Jason aprì la bocca, ma non ne uscì alcun suono. Si portò le mani alla testa e intrecciò le dita ai propri capelli, sconvolto. Poi le fece scivolare in giù, fino a fermarsi davanti alla bocca. «Oddio... Alexia, scusami, non immaginavo...».

«No, infatti!», lo interruppi. «Ti avevo detto di lasciarmi in pace. Ti avevo detto di non insistere. Ma tu invece no... Dovevi continuare! Dovevi sapere!». Gli occhi mi si riempirono di lacrime. «Adesso capirai perché non mi fa tanto piacere parlarne».

Lui mi raggiunse e prima che potessi accorgermene mi aveva circondata con le sue braccia.

Per un attimo rimasi impietrita. Lui mi odiava. Io lo odiavo. Perché tutto questo interesse?

Ma poi le lacrime cominciarono a scorrermi sulle guance, perciò mi abbandonai al pianto, poggiando la mia testa sul suo petto e lasciandomi cullare dalle sue braccia.

«Andrà tutto bene», mi sussurrò con le labbra premute sui miei capelli. «Sistemeremo tutto, te lo prometto».
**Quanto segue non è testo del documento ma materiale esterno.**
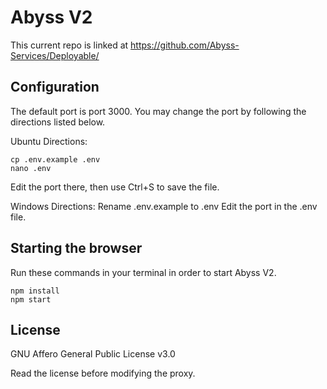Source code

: # Abyss V2
This current repo is linked at https://github.com/Abyss-Services/Deployable/

## Configuration
The default port is port 3000. You may change the port by following the directions listed below.

Ubuntu Directions:
```shell
cp .env.example .env
nano .env
```
Edit the port there, then use Ctrl+S to save the file.

Windows Directions:
Rename .env.example to .env
Edit the port in the .env file.

## Starting the browser
Run these commands in your terminal in order to start Abyss V2.

```shell
npm install
npm start
```

## License

GNU Affero General Public License v3.0

Read the license before modifying the proxy.
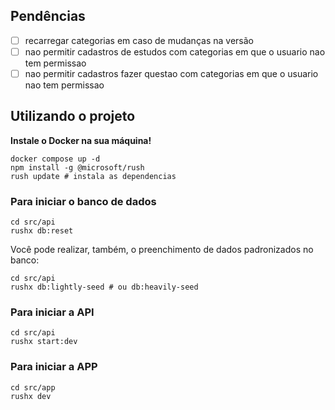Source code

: ## Pendências
- [ ] recarregar categorias em caso de mudanças na versão
- [ ] nao permitir cadastros de estudos com categorias em que o usuario nao tem permissao
- [ ] nao permitir cadastros fazer questao com categorias em que o usuario nao tem permissao

## Utilizando o projeto

**Instale o Docker na sua máquina!**

```
docker compose up -d
npm install -g @microsoft/rush
rush update # instala as dependencias
```
### Para iniciar o banco de dados

```
cd src/api
rushx db:reset
```

Você pode realizar, também, o preenchimento de dados
padronizados no banco:

```
cd src/api
rushx db:lightly-seed # ou db:heavily-seed
```

### Para iniciar a API
```
cd src/api
rushx start:dev
```

### Para iniciar a APP
```
cd src/app
rushx dev
```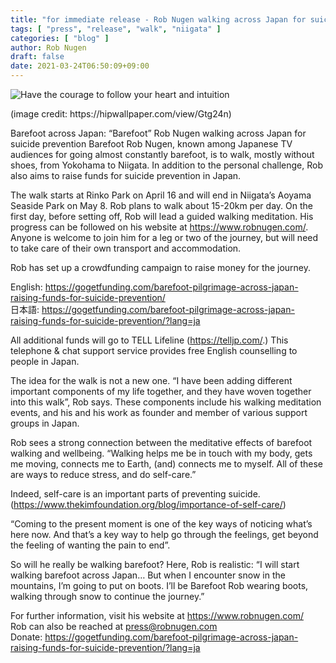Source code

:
 ```yaml
---
title: "for immediate release - Rob Nugen walking across Japan for suicide prevention awareness"
tags: [ "press", "release", "walk", "niigata" ]
categories: [ "blog" ]
author: Rob Nugen
draft: false
date: 2021-03-24T06:50:09+09:00
---
```


<img
src="//b.robnugen.com/blog/2021/have_the_courage_to_follow_your_heart_and_intuition.jpg"
alt="Have the courage to follow your heart and intuition"
class="title" />

<div class="note">(image credit: https://hipwallpaper.com/view/Gtg24n)</div>

Barefoot across Japan: “Barefoot” Rob Nugen walking across Japan for suicide prevention 
Barefoot Rob Nugen, known among Japanese TV audiences for going almost constantly barefoot, is to walk, mostly without shoes, from Yokohama to Niigata. In addition to the personal challenge, Rob also aims to raise funds for suicide prevention in Japan. 

The walk starts at Rinko Park on April 16 and will end in Niigata’s Aoyama Seaside Park on May 8. Rob plans to walk about 15-20km per day. On the first day, before setting off, Rob will lead a guided walking meditation. His progress can be followed on his website at https://www.robnugen.com/.  Anyone is welcome to join him for a leg or two of the journey, but will need to take care of their own transport and accommodation. 

Rob has set up a crowdfunding campaign to raise money for the journey. 

English: https://gogetfunding.com/barefoot-pilgrimage-across-japan-raising-funds-for-suicide-prevention/
<br>日本語: https://gogetfunding.com/barefoot-pilgrimage-across-japan-raising-funds-for-suicide-prevention/?lang=ja

All additional funds will go to TELL Lifeline (https://telljp.com/.)  This telephone & chat support service provides free English counselling to people in Japan.

The idea for the walk is not a new one. “I have been adding different important components of my life together, and they have woven together into this walk”, Rob says. These components include his walking meditation events, and his and his work as founder and member of various support groups in Japan. 

Rob sees a strong connection between the meditative effects of barefoot walking and wellbeing.  “Walking helps me be in touch with my body, gets me moving, connects me to Earth, (and) connects me to myself. All of these are ways to reduce stress, and do self-care.” 

Indeed, self-care is an important parts of preventing suicide.
 (https://www.thekimfoundation.org/blog/importance-of-self-care/)

“Coming to the present moment is one of the key ways of noticing what’s here now. And that’s a key way to help go through the feelings, get beyond the feeling of wanting the pain to end”. 

So will he really be walking barefoot? Here, Rob is realistic: “I will start walking barefoot across Japan… But when I encounter snow in the mountains, I’m going to put on boots.  I’ll be Barefoot Rob wearing boots, walking through snow to continue the journey.”

For further information, visit his website at https://www.robnugen.com/
<br>Rob can also be reached at press@robnugen.com
<br>Donate:
https://gogetfunding.com/barefoot-pilgrimage-across-japan-raising-funds-for-suicide-prevention/?lang=ja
Scossi la testa contro il suo petto. «No! Niente si può più sistemare».

«Shh... Calmati adesso», mi accarezzò i capelli.

Non avevo idea di quanto tempo rimanemmo così abbracciati, sapevo soltanto che ci ritrovammo in qualche modo distesi sul mio letto, con lui che continuava a cullarmi e a ripetermi che tutto si sarebbe sistemato, in un modo o nell'altro.

Dopo quelli che sarebbero potuti essere secondi come ore, mi calmai. Alzai la testa e, con gli occhi arrossati, guardai quelli verdi di lui. «Rimani qui con me?», gli chiesi.

Lui mi sorrise e annuì. «Ma certo».

Ci alzammo e ordinammo una pizza.

Mentre aspettavamo, ci spostammo in cucina. Sentivo i suoi occhi addosso, a controllare ogni mio singolo movimento, come se da un momento all'altro si aspettasse di vedermi crollare di nuovo.

«Ne vuoi parlare?», mi chiese, cauto.

Ovviamente sapevo a che cosa si stesse riferendo. Scossi la testa. «Tu come hai scoperto i tuoi poteri?», chiesi invece.

«Vivevo in New Jersey», cominciò a raccontare, «avevo sette anni e a quel tempo facevo parte dei boy scout». Provai a immaginarmelo con la divisa dei boy scout e mi scappò un sorriso. Lui se ne accorse e mi sorrise di rimando. «Mi avevano obbligato i miei», si giustificò. «Comunque, eravamo usciti per il fine settimana a fare un'escursione e, l'ultima notte, il vento si alzò più del previsto, scatenando un incendio col nostro piccolo falò. Tutti eravamo fiduciosi nel nostro istruttore, ma presto ci rendemmo conto che quell'incendio era indomabile. Gli altri si fecero prendere dal panico così che nessuno si accorse di me che mi ero avvicinato istintivamente al fuoco. Aveva come un richiamo per me, così ci posai la mano sopra e scoprii che non mi bruciava. Piano piano le fiamme iniziarono ad affievolirsi, seguendo il mio volere, fino a quando non si spensero. Nessuno scoprì mai cosa successe quella sera, e non lo capii nemmeno io fino al momento in cui si presentarono a casa mia Aaron e Tom. Dopo di ché passò poco tempo che mi trasferii qui con la mia famiglia. Io fui il primo».

Avevo ascoltato la sua storia rapita. Anche io avevo scoperto i miei poteri con il fuoco, ma questi avevano sortito l'effetto opposto al suo. I miei poteri avevano ucciso, i suoi, come quelli di Caroline, avevano salvato.